Fig. 1.

V. cholerae requires the wigKR locus to survive inhibition of cell wall synthesis. (A) Predicted domain organization of WigK and WigR showing their predicted sites of phosphorylation. Kin: kinase domain; REC: receiver domain; HTH: helix-turn-helix motif; CM: cytoplasmic membrane. (B) Survival of WT V. cholerae N16961 and its ∆wigK and ∆wigR derivatives after exposure to penicillin G [100 µg/mL, 20x minimum inhibitory concentration (MIC)] for the indicated amount of time.
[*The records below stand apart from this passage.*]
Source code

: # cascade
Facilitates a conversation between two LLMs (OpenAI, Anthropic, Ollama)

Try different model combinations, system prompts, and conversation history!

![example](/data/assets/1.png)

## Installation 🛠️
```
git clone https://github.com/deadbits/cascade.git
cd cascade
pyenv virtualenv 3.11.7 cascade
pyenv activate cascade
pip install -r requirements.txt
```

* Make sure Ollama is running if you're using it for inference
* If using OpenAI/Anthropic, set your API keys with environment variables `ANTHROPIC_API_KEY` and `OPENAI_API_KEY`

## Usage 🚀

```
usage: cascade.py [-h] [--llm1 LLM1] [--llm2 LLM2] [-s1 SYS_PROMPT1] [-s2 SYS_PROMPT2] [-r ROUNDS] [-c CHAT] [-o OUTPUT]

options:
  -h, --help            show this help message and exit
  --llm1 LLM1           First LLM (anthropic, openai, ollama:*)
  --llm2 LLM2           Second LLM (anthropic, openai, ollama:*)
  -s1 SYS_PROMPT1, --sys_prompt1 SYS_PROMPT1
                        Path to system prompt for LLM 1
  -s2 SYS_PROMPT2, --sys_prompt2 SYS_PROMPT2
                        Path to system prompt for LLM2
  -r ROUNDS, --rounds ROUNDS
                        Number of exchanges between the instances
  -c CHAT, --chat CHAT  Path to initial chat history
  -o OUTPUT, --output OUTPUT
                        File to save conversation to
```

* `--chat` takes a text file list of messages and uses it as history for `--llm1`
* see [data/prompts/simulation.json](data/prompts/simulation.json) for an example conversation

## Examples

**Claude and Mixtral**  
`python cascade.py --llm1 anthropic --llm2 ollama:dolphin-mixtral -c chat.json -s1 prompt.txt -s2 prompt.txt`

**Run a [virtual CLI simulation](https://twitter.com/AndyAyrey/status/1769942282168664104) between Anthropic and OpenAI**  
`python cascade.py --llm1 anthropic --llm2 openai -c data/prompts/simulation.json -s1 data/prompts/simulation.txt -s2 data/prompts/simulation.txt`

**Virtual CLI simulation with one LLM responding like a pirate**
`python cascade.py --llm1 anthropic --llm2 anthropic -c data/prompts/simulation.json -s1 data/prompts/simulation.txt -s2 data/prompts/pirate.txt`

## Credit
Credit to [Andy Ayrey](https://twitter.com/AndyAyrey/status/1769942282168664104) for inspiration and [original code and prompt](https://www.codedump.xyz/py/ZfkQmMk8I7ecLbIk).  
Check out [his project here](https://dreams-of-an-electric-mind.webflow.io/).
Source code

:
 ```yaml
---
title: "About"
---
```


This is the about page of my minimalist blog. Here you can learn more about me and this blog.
Data are averages of three biological replicates; error bars represent SE. (C) Complementation of wigKR-dependent penicillin sensitivity. Strains carrying complementing genes inserted in a single copy in a neutral chromosomal locus under an isopropyl β-d-1-thiogalactopyranoside (IPTG)-inducible promoter were grown to late exponential phase in LB + inducer and then exposed to 100 µg/mL penicillin G for 3 h; values represent mean of three biological replicates, and error bars represent SDs. (D) Survival of a ∆wigKR mutant in the presence of fosfomycin (200 µg/mL, ∼4× MIC). (E) WigKR are required for V. cholerae survival of beta-lactam treatment in vivo. N16961 (lacZ−) parental and ∆wigKR (lacZ+) were coinoculated into infant mice. Twenty hours after inoculation, mice were treated orally with either 50 mg/kg amoxicillin or vehicle control (“treatment”), and 12 h later cfu of the parental and ∆wigKR strains were determined. Data points are averages of 9 mice (amoxicillin) or 10 mice (vehicle); error bars represent SE.